WORK INSTRUCTION = Go through the listing below. Copy each line that has the string "digitp".

SUPPLIED RECORDS =
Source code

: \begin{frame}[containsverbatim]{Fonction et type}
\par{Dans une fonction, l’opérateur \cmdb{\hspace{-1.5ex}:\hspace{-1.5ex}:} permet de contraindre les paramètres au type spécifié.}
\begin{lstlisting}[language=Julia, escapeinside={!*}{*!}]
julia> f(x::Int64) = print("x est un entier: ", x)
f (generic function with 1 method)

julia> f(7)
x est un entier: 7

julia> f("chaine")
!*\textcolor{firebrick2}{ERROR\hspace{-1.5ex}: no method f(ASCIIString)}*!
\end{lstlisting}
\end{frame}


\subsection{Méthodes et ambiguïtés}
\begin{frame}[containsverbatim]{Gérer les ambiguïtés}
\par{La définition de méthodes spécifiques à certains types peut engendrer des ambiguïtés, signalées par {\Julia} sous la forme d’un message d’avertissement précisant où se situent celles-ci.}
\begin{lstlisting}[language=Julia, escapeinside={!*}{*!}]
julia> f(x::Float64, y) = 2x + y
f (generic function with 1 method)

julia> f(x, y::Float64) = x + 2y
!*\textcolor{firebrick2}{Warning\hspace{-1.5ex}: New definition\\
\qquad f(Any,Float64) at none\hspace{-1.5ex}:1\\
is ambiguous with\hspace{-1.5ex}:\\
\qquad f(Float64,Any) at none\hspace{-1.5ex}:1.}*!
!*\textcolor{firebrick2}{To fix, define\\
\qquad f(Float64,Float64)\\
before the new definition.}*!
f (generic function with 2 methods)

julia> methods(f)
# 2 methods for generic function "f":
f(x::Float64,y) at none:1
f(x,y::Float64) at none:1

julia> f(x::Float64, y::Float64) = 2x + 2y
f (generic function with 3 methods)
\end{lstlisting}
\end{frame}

...

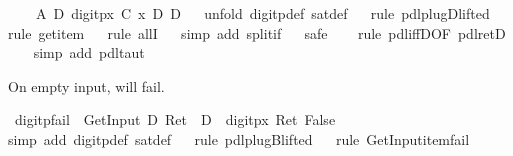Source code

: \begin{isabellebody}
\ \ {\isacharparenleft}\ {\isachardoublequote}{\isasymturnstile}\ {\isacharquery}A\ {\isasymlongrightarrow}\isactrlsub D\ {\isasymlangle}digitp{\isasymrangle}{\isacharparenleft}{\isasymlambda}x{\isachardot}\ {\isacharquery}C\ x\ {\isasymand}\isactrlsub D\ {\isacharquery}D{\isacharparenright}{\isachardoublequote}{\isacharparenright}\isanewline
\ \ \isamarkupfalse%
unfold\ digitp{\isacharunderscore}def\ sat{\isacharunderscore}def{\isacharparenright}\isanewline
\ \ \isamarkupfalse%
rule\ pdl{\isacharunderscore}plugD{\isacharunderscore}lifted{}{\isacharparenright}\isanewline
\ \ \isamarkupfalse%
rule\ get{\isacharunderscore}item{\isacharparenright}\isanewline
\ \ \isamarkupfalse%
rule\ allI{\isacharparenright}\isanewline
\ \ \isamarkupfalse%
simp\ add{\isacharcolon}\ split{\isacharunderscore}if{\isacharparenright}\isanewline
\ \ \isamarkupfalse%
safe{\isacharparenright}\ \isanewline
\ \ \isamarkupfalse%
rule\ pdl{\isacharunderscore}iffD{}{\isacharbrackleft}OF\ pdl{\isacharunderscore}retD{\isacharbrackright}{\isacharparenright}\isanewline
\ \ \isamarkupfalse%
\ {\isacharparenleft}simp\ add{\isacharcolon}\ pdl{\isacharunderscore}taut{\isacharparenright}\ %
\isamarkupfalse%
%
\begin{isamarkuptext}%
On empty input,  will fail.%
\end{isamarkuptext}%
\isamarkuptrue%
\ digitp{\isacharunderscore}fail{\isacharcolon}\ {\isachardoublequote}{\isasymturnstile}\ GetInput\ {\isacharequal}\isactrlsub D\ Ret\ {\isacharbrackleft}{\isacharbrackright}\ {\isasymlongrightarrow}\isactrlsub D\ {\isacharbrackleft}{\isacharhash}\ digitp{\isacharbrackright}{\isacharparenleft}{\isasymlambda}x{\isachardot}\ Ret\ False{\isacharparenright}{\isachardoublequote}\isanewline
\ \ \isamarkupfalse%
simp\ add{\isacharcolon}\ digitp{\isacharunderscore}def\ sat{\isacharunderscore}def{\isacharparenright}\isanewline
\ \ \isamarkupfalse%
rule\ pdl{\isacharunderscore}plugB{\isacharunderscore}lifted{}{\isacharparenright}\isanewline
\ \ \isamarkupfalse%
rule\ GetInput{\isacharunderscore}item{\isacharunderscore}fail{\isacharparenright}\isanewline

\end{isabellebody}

RESPONSE =
\ \ {\isacharparenleft}\ {\isachardoublequote}{\isasymturnstile}\ {\isacharquery}A\ {\isasymlongrightarrow}\isactrlsub D\ {\isasymlangle}digitp{\isasymrangle}{\isacharparenleft}{\isasymlambda}x{\isachardot}\ {\isacharquery}C\ x\ {\isasymand}\isactrlsub D\ {\isacharquery}D{\isacharparenright}{\isachardoublequote}{\isacharparenright}\isanewline
unfold\ digitp{\isacharunderscore}def\ sat{\isacharunderscore}def{\isacharparenright}\isanewline
\ digitp{\isacharunderscore}fail{\isacharcolon}\ {\isachardoublequote}{\isasymturnstile}\ GetInput\ {\isacharequal}\isactrlsub D\ Ret\ {\isacharbrackleft}{\isacharbrackright}\ {\isasymlongrightarrow}\isactrlsub D\ {\isacharbrackleft}{\isacharhash}\ digitp{\isacharbrackright}{\isacharparenleft}{\isasymlambda}x{\isachardot}\ Ret\ False{\isacharparenright}{\isachardoublequote}\isanewline
simp\ add{\isacharcolon}\ digitp{\isacharunderscore}def\ sat{\isacharunderscore}def{\isacharparenright}\isanewline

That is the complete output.